====== Provided material

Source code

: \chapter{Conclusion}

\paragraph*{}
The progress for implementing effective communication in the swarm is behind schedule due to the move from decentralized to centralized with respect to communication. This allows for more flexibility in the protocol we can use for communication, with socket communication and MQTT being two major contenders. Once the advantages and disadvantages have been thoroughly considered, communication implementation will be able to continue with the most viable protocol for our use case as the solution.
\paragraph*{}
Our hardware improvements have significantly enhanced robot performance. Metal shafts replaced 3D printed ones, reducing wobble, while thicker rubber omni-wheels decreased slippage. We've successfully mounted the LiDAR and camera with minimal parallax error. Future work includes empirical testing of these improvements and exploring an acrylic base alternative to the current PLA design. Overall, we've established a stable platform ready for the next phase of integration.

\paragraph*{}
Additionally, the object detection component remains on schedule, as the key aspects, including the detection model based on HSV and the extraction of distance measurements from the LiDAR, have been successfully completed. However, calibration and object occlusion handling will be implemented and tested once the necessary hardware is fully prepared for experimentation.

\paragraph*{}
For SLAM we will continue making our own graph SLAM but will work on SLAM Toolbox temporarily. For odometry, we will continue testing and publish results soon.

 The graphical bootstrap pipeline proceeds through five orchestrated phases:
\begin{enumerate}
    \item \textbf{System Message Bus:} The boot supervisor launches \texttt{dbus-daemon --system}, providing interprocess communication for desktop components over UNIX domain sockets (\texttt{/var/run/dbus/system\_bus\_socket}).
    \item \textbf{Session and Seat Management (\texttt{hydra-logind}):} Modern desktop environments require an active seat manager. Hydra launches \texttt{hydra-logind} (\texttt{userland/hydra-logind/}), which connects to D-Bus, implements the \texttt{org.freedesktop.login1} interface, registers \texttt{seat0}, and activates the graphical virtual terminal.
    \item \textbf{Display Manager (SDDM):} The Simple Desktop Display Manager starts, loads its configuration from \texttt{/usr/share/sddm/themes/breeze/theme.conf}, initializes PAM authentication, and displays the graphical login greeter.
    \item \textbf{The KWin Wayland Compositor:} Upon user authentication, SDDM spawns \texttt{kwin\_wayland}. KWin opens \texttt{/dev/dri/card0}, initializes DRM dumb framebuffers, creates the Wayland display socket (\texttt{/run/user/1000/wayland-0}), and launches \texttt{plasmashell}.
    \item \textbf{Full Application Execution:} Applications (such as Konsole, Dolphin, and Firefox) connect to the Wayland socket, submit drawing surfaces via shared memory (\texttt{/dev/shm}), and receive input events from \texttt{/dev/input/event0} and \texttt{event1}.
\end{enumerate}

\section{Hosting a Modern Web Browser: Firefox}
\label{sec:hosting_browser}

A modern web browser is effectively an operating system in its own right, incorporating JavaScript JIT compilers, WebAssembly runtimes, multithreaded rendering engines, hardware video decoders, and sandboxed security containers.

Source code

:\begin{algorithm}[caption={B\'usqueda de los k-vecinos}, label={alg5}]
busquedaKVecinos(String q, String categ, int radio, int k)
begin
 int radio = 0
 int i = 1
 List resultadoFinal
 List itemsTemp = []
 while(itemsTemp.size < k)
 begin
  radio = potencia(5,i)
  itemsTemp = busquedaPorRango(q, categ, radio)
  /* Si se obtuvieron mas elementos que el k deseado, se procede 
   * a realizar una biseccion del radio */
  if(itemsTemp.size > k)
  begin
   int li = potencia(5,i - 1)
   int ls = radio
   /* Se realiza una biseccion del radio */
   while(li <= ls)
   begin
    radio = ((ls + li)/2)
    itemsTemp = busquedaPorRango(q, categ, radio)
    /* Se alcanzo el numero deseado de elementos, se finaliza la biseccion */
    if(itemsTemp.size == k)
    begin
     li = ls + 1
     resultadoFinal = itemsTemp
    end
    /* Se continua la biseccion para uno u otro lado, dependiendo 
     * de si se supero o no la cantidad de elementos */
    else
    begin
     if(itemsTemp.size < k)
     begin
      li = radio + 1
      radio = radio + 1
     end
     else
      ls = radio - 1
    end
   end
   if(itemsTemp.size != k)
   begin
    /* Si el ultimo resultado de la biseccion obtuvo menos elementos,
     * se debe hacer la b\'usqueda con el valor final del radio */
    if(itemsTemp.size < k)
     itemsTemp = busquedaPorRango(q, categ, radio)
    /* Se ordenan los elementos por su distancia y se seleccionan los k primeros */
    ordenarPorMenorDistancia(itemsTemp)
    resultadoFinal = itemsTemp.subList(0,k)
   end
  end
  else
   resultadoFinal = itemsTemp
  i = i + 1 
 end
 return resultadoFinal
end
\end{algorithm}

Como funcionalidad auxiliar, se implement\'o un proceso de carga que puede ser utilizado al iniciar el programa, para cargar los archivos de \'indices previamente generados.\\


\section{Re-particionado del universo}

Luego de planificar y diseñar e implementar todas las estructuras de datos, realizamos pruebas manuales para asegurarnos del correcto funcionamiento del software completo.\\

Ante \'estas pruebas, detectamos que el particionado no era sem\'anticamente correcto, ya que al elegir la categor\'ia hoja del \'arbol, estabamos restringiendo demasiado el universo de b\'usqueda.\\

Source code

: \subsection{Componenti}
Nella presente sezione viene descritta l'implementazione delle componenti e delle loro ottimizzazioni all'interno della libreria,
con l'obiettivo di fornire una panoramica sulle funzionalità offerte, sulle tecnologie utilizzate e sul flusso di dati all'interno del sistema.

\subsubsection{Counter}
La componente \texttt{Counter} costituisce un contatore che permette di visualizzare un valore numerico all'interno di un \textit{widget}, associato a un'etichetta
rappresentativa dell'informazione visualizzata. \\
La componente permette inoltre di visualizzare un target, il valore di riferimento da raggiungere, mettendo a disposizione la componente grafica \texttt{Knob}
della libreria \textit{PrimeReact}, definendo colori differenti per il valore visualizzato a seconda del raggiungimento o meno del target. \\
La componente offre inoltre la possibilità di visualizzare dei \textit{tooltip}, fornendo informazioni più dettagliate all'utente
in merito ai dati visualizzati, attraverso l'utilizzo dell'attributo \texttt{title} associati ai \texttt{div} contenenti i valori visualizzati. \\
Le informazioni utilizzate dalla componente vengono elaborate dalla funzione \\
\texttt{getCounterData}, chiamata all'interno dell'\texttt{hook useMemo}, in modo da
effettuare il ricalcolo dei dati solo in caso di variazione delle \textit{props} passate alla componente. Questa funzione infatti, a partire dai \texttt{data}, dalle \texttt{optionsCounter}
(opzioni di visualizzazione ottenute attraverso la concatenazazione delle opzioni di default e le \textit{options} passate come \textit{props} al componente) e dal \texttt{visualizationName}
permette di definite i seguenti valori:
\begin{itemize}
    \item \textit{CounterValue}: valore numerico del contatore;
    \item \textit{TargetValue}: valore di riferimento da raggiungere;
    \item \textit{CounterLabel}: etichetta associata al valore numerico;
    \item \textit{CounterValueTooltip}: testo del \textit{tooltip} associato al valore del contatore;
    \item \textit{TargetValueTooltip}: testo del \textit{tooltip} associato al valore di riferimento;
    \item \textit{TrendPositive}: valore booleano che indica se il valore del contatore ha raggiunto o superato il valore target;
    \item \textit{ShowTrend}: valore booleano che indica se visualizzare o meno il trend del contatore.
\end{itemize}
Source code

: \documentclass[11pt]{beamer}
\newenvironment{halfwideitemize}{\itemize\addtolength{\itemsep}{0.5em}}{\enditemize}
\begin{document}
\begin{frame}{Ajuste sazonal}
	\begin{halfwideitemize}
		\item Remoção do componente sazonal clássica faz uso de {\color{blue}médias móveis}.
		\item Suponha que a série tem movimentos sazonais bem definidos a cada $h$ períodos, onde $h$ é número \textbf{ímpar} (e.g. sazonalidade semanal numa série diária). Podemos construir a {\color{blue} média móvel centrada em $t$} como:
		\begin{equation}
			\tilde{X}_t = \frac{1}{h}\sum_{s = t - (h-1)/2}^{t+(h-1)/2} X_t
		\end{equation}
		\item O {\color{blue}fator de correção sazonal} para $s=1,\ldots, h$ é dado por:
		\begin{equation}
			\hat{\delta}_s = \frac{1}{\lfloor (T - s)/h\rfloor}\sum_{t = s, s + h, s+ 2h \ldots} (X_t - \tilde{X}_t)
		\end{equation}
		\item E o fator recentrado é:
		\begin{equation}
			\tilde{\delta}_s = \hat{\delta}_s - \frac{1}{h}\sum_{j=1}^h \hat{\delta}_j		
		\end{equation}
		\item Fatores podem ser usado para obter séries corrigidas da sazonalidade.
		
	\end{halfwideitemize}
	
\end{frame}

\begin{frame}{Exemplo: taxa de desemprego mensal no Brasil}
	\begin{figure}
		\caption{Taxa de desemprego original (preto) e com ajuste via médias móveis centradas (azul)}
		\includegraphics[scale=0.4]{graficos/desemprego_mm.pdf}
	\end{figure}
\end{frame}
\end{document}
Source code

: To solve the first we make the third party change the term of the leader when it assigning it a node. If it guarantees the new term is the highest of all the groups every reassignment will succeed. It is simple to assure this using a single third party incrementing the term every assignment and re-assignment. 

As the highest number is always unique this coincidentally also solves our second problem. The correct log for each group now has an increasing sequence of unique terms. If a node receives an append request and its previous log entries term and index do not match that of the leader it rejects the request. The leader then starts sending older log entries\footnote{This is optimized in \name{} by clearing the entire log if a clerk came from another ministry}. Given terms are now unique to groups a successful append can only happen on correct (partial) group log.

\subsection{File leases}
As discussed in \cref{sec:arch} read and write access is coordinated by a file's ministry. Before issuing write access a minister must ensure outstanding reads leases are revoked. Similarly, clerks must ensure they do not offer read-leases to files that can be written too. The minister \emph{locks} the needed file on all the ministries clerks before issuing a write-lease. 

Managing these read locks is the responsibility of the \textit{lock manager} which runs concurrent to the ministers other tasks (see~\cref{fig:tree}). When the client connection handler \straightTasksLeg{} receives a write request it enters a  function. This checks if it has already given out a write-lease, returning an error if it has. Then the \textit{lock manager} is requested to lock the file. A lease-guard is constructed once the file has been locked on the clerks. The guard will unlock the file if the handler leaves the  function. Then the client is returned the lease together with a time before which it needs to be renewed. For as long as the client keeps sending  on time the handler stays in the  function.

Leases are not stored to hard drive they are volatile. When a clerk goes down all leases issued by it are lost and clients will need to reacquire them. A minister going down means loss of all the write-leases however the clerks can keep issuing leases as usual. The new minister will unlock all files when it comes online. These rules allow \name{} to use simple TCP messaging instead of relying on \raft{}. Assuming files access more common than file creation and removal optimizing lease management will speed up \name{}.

============

§ **Task item**: The lines that contain the word "files" are wanted; copy each of them from the records.

§ **Answer space**:
As discussed in \cref{sec:arch} read and write access is coordinated by a file's ministry. Before issuing write access a minister must ensure outstanding reads leases are revoked. Similarly, clerks must ensure they do not offer read-leases to files that can be written too. The minister \emph{locks} the needed file on all the ministries clerks before issuing a write-lease. 
Leases are not stored to hard drive they are volatile. When a clerk goes down all leases issued by it are lost and clients will need to reacquire them. A minister going down means loss of all the write-leases however the clerks can keep issuing leases as usual. The new minister will unlock all files when it comes online. These rules allow \name{} to use simple TCP messaging instead of relying on \raft{}. Assuming files access more common than file creation and removal optimizing lease management will speed up \name{}.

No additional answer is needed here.